● **What is expected**: Please return every line from the entries that has the string "figure" in it.

Plain-text document sources:
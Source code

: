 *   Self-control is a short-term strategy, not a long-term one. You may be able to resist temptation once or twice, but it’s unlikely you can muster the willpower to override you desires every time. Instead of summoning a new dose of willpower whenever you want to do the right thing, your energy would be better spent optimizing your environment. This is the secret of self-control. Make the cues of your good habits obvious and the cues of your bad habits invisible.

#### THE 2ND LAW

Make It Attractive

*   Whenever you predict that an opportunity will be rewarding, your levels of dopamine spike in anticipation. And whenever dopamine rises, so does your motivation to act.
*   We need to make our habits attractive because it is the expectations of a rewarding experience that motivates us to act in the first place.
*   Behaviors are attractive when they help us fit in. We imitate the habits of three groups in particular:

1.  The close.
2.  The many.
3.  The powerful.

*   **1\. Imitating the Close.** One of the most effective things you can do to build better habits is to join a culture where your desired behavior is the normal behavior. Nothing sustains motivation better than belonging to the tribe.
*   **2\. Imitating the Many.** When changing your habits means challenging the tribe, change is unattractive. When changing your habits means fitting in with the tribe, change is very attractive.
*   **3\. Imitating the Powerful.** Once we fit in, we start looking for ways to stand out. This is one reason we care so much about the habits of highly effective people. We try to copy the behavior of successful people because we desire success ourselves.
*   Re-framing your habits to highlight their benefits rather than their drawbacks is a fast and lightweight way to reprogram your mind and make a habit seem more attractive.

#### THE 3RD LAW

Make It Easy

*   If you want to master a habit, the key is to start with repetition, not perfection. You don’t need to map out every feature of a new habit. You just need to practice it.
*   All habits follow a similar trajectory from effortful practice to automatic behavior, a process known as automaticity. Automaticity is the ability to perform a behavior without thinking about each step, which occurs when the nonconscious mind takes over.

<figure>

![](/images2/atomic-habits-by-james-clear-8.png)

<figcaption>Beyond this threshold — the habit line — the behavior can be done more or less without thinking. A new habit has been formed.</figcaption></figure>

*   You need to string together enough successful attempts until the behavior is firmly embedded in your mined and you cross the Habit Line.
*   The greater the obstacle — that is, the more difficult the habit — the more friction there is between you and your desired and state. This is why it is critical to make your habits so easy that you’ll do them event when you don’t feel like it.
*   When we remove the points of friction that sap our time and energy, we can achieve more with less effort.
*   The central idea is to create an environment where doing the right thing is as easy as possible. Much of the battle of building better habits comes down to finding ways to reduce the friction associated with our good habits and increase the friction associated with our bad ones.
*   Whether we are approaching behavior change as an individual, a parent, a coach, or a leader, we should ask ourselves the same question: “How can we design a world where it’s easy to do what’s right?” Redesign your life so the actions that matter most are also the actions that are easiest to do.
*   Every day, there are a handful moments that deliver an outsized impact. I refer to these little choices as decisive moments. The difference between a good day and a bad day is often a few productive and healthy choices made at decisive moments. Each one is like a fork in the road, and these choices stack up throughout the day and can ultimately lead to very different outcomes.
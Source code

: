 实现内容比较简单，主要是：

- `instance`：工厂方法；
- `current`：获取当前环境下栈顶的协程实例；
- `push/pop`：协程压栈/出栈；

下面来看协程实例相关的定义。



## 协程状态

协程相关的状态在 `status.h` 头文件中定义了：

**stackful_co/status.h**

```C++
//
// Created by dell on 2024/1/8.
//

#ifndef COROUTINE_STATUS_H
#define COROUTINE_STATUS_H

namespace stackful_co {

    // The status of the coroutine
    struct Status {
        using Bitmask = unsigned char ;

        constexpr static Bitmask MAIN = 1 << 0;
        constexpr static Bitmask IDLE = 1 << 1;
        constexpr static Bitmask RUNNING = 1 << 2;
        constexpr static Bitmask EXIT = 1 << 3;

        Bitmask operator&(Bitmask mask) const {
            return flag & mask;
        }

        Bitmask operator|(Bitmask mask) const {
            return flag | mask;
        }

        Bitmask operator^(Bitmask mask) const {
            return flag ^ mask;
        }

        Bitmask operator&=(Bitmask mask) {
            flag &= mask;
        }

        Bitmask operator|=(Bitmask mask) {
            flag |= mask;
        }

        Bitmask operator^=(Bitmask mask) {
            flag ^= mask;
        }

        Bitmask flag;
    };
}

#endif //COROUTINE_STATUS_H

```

● **Response**:
<figure>
<figcaption>Beyond this threshold — the habit line — the behavior can be done more or less without thinking. A new habit has been formed.</figcaption></figure>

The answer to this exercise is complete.